Top of Exercise material

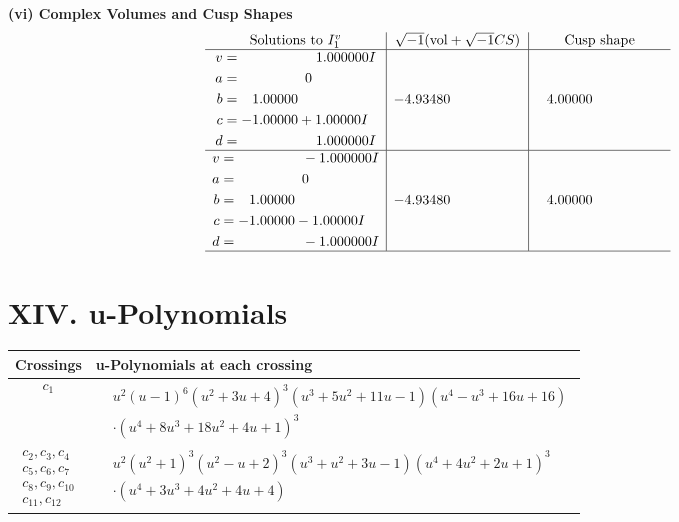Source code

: \documentclass[1p]{elsarticle_modified}
\theoremstyle{definition}
\newcommand{\I}{\sqrt{-1}}
\begin{document}
\newpage\flushleft \textbf{(vi) Complex Volumes and Cusp Shapes}
$$\begin{array}{c|c|c}  
\text{Solutions to }I^v_{1}& \I (\text{vol} + \sqrt{-1}CS) & \text{Cusp shape}\\
 \hline 
\begin{aligned}
v &= \phantom{-0.000000 -}1.000000 I \\
a &= \phantom{-0.000000 } 0 \\
b &= \phantom{-}1.00000\phantom{ +0.000000I} \\
c &= -1.00000 + 1.00000 I \\
d &= \phantom{-0.000000 -}1.000000 I\end{aligned}
 & -4.93480\phantom{ +0.000000I} & \phantom{-}4.00000\phantom{ +0.000000I} \\ \hline\begin{aligned}
v &= \phantom{-0.000000 } -1.000000 I \\
a &= \phantom{-0.000000 } 0 \\
b &= \phantom{-}1.00000\phantom{ +0.000000I} \\
c &= -1.00000 - 1.00000 I \\
d &= \phantom{-0.000000 } -1.000000 I\end{aligned}
 & -4.93480\phantom{ +0.000000I} & \phantom{-}4.00000\phantom{ +0.000000I}\\
 \hline 
 \end{array}$$\newpage
\newpage\renewcommand{\arraystretch}{1}
\centering \section*{ XIV. u-Polynomials}
\begin{tabular}{m{50pt}|m{274pt}}
Crossings & \hspace{64pt}u-Polynomials at each crossing \\
\hline $$\begin{aligned}c_{1}\end{aligned}$$&$\begin{aligned}
&u^2(u-1)^6(u^2+3 u+4)^3(u^3+5 u^2+11 u-1)(u^4- u^3+16 u+16)\\
&\cdot(u^4+8 u^3+18 u^2+4 u+1)^3
\end{aligned}$\\
\hline $$\begin{aligned}c_{2},c_{3},c_{4}\\c_{5},c_{6},c_{7}\\c_{8},c_{9},c_{10}\\c_{11},c_{12}\end{aligned}$$&$\begin{aligned}
&u^2(u^2+1)^3(u^2- u+2)^3(u^3+u^2+3 u-1)(u^4+4 u^2+2 u+1)^3\\
&\cdot(u^4+3 u^3+4 u^2+4 u+4)
\end{aligned}$\\
\hline
\end{tabular}\newpage\renewcommand{\arraystretch}{1}
\end{document}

Bottom of Exercise material

• **Try it**: Each record above should be returned unchanged, except that the pictures are dropped.

• **Answer**:
Source code

: \documentclass[1p]{elsarticle_modified}
\theoremstyle{definition}
\newcommand{\I}{\sqrt{-1}}
\begin{document}
\newpage\flushleft \textbf{(vi) Complex Volumes and Cusp Shapes}
$$\begin{array}{c|c|c}  
\text{Solutions to }I^v_{1}& \I (\text{vol} + \sqrt{-1}CS) & \text{Cusp shape}\\
 \hline 
\begin{aligned}
v &= \phantom{-0.000000 -}1.000000 I \\
a &= \phantom{-0.000000 } 0 \\
b &= \phantom{-}1.00000\phantom{ +0.000000I} \\
c &= -1.00000 + 1.00000 I \\
d &= \phantom{-0.000000 -}1.000000 I\end{aligned}
 & -4.93480\phantom{ +0.000000I} & \phantom{-}4.00000\phantom{ +0.000000I} \\ \hline\begin{aligned}
v &= \phantom{-0.000000 } -1.000000 I \\
a &= \phantom{-0.000000 } 0 \\
b &= \phantom{-}1.00000\phantom{ +0.000000I} \\
c &= -1.00000 - 1.00000 I \\
d &= \phantom{-0.000000 } -1.000000 I\end{aligned}
 & -4.93480\phantom{ +0.000000I} & \phantom{-}4.00000\phantom{ +0.000000I}\\
 \hline 
 \end{array}$$\newpage
\newpage\renewcommand{\arraystretch}{1}
\centering \section*{ XIV. u-Polynomials}
\begin{tabular}{m{50pt}|m{274pt}}
Crossings & \hspace{64pt}u-Polynomials at each crossing \\
\hline $$\begin{aligned}c_{1}\end{aligned}$$&$\begin{aligned}
&u^2(u-1)^6(u^2+3 u+4)^3(u^3+5 u^2+11 u-1)(u^4- u^3+16 u+16)\\
&\cdot(u^4+8 u^3+18 u^2+4 u+1)^3
\end{aligned}$\\
\hline $$\begin{aligned}c_{2},c_{3},c_{4}\\c_{5},c_{6},c_{7}\\c_{8},c_{9},c_{10}\\c_{11},c_{12}\end{aligned}$$&$\begin{aligned}
&u^2(u^2+1)^3(u^2- u+2)^3(u^3+u^2+3 u-1)(u^4+4 u^2+2 u+1)^3\\
&\cdot(u^4+3 u^3+4 u^2+4 u+4)
\end{aligned}$\\
\hline
\end{tabular}\newpage\renewcommand{\arraystretch}{1}
\end{document}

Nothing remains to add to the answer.